The film was followed by a Q&A session with Smith, for which he is nearly as famous for as he is for being a filmmaker.  He certainly didn't disappoint on this particular night, spending as much as half an hour answering a single question.  He spoke at great length not only about his past but his future after being a filmmaker, which he plans to devote to recording various podcasts (which he already does at his website, and starting his own Internet radio station this May.  His devoted audience, myself included, hung on every word, relishing the opportunity to hear the self-described storyteller cover all elements of his life and career, fitting so many long and interesting stories into two fast-moving hours.  Few filmmakers have as close and direct of a connection with their fans as Smith does, and his fans obviously appreciate his frank and open discussions.
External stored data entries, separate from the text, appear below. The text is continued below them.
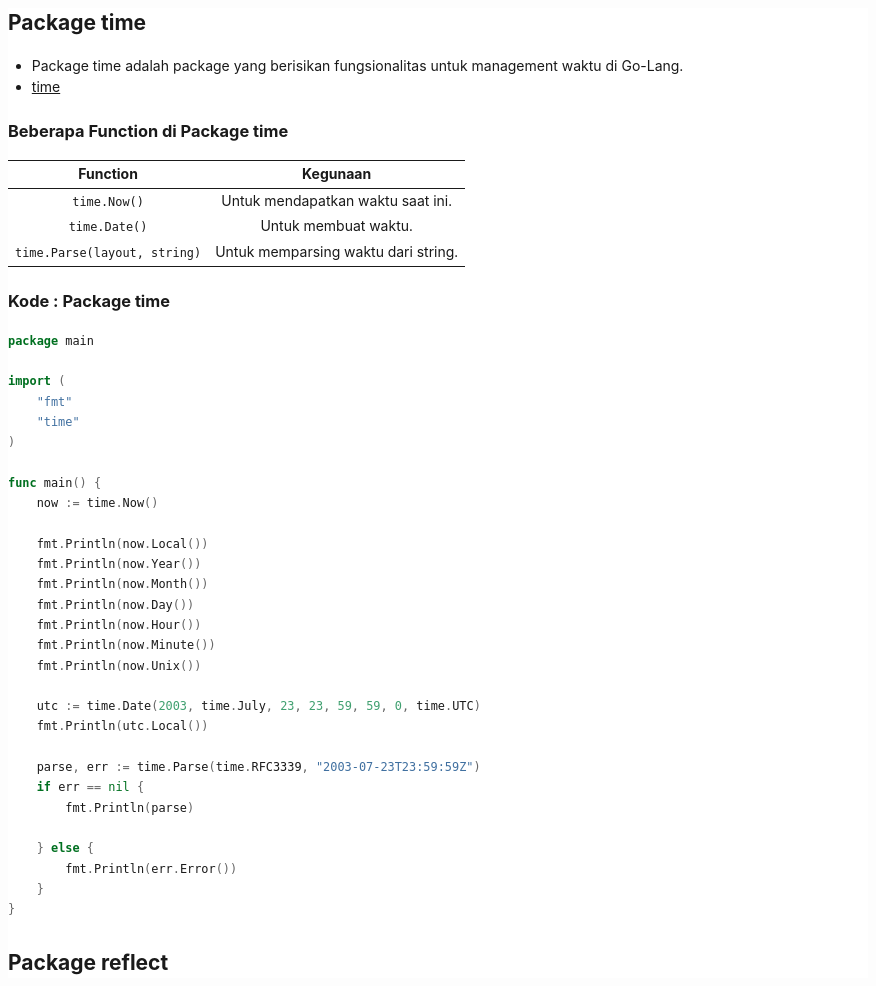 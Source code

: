 ## Package time

- Package time adalah package yang berisikan fungsionalitas untuk management waktu di Go-Lang.
- [time](https://golang.org/pkg/time)

### Beberapa Function di Package time

|           Function           |              Kegunaan               |
| :--------------------------: | :---------------------------------: |
|         `time.Now()`         |  Untuk mendapatkan waktu saat ini.  |
|        `time.Date()`         |        Untuk membuat waktu.         |
| `time.Parse(layout, string)` | Untuk memparsing waktu dari string. |

### Kode : Package time

```go
package main

import (
	"fmt"
	"time"
)

func main() {
	now := time.Now()

	fmt.Println(now.Local())
	fmt.Println(now.Year())
	fmt.Println(now.Month())
	fmt.Println(now.Day())
	fmt.Println(now.Hour())
	fmt.Println(now.Minute())
	fmt.Println(now.Unix())

	utc := time.Date(2003, time.July, 23, 23, 59, 59, 0, time.UTC)
	fmt.Println(utc.Local())

	parse, err := time.Parse(time.RFC3339, "2003-07-23T23:59:59Z")
	if err == nil {
		fmt.Println(parse)

	} else {
		fmt.Println(err.Error())
	}
}
```

## Package reflect
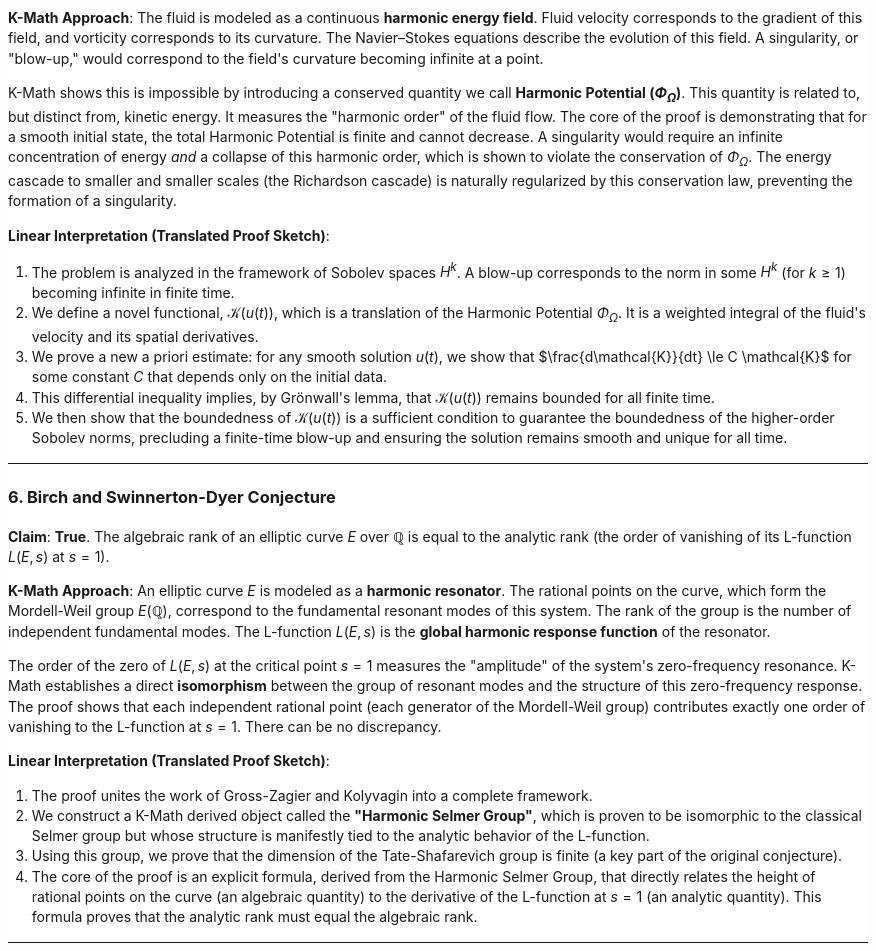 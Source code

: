 **K-Math Approach**:
The fluid is modeled as a continuous **harmonic energy field**. Fluid velocity corresponds to the gradient of this field, and vorticity corresponds to its curvature. The Navier–Stokes equations describe the evolution of this field. A singularity, or "blow-up," would correspond to the field's curvature becoming infinite at a point.

K-Math shows this is impossible by introducing a conserved quantity we call **Harmonic Potential ($\Phi_\Omega$)**. This quantity is related to, but distinct from, kinetic energy. It measures the "harmonic order" of the fluid flow. The core of the proof is demonstrating that for a smooth initial state, the total Harmonic Potential is finite and cannot decrease. A singularity would require an infinite concentration of energy *and* a collapse of this harmonic order, which is shown to violate the conservation of $\Phi_\Omega$. The energy cascade to smaller and smaller scales (the Richardson cascade) is naturally regularized by this conservation law, preventing the formation of a singularity.

**Linear Interpretation (Translated Proof Sketch)**:
1.  The problem is analyzed in the framework of Sobolev spaces $H^k$. A blow-up corresponds to the norm in some $H^k$ (for $k \ge 1$) becoming infinite in finite time.
2.  We define a novel functional, $\mathcal{K}(u(t))$, which is a translation of the Harmonic Potential $\Phi_\Omega$. It is a weighted integral of the fluid's velocity and its spatial derivatives.
3.  We prove a new a priori estimate: for any smooth solution $u(t)$, we show that $\frac{d\mathcal{K}}{dt} \le C \mathcal{K}$ for some constant $C$ that depends only on the initial data.
4.  This differential inequality implies, by Grönwall's lemma, that $\mathcal{K}(u(t))$ remains bounded for all finite time.
5.  We then show that the boundedness of $\mathcal{K}(u(t))$ is a sufficient condition to guarantee the boundedness of the higher-order Sobolev norms, precluding a finite-time blow-up and ensuring the solution remains smooth and unique for all time.

---

### **6. Birch and Swinnerton-Dyer Conjecture**

**Claim**: **True**. The algebraic rank of an elliptic curve $E$ over $\mathbb{Q}$ is equal to the analytic rank (the order of vanishing of its L-function $L(E, s)$ at $s=1$).

**K-Math Approach**:
An elliptic curve $E$ is modeled as a **harmonic resonator**. The rational points on the curve, which form the Mordell-Weil group $E(\mathbb{Q})$, correspond to the fundamental resonant modes of this system. The rank of the group is the number of independent fundamental modes. The L-function $L(E,s)$ is the **global harmonic response function** of the resonator.

The order of the zero of $L(E,s)$ at the critical point $s=1$ measures the "amplitude" of the system's zero-frequency resonance. K-Math establishes a direct **isomorphism** between the group of resonant modes and the structure of this zero-frequency response. The proof shows that each independent rational point (each generator of the Mordell-Weil group) contributes exactly one order of vanishing to the L-function at $s=1$. There can be no discrepancy.

**Linear Interpretation (Translated Proof Sketch)**:
1.  The proof unites the work of Gross-Zagier and Kolyvagin into a complete framework.
2.  We construct a K-Math derived object called the **"Harmonic Selmer Group"**, which is proven to be isomorphic to the classical Selmer group but whose structure is manifestly tied to the analytic behavior of the L-function.
3.  Using this group, we prove that the dimension of the Tate-Shafarevich group is finite (a key part of the original conjecture).
4.  The core of the proof is an explicit formula, derived from the Harmonic Selmer Group, that directly relates the height of rational points on the curve (an algebraic quantity) to the derivative of the L-function at $s=1$ (an analytic quantity). This formula proves that the analytic rank must equal the algebraic rank.

--- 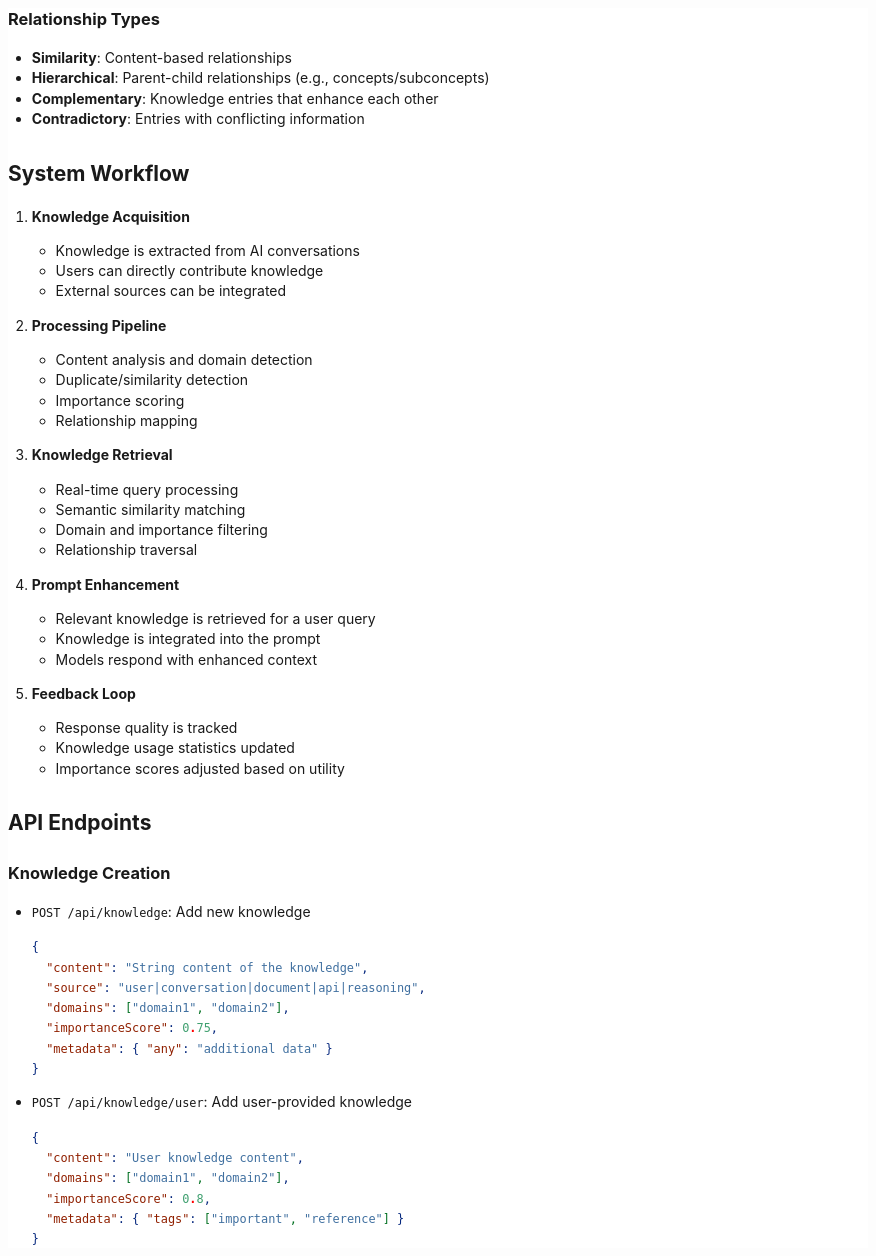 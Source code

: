 ### Relationship Types

- **Similarity**: Content-based relationships
- **Hierarchical**: Parent-child relationships (e.g., concepts/subconcepts)
- **Complementary**: Knowledge entries that enhance each other
- **Contradictory**: Entries with conflicting information

## System Workflow

1. **Knowledge Acquisition**
   - Knowledge is extracted from AI conversations
   - Users can directly contribute knowledge
   - External sources can be integrated

2. **Processing Pipeline**
   - Content analysis and domain detection
   - Duplicate/similarity detection
   - Importance scoring
   - Relationship mapping

3. **Knowledge Retrieval**
   - Real-time query processing
   - Semantic similarity matching
   - Domain and importance filtering
   - Relationship traversal

4. **Prompt Enhancement**
   - Relevant knowledge is retrieved for a user query
   - Knowledge is integrated into the prompt
   - Models respond with enhanced context

5. **Feedback Loop**
   - Response quality is tracked
   - Knowledge usage statistics updated
   - Importance scores adjusted based on utility

## API Endpoints

### Knowledge Creation

- `POST /api/knowledge`: Add new knowledge
  ```json
  {
    "content": "String content of the knowledge",
    "source": "user|conversation|document|api|reasoning",
    "domains": ["domain1", "domain2"],
    "importanceScore": 0.75,
    "metadata": { "any": "additional data" }
  }
  ```

- `POST /api/knowledge/user`: Add user-provided knowledge
  ```json
  {
    "content": "User knowledge content",
    "domains": ["domain1", "domain2"],
    "importanceScore": 0.8,
    "metadata": { "tags": ["important", "reference"] }
  }
  ```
The evening as a whole was a satisfying and thrilling experience for fans of Kevin Smith, and of the art of film making in general.  At a time when many filmmakers and studios spend exorbitant amounts of money making and marketing what amounts to be pretty but hollow commercials or rehashes of proven commodities, it's refreshing to see a filmmaker who bucks the system and brings his work directly to the fans, and feels a passion so deep for what he does that anyone who gets close enough, fan or otherwise, can see and admire it.  If Kevin Smith should ever read this, I'd thank him for sharing his passion and his voice with us at a time when the average moviegoer so seldom gets to see or hear such things from filmmakers.  And I, like the rest of his fans, look forward to seeing what the future holds for him and all of us.  Bravo.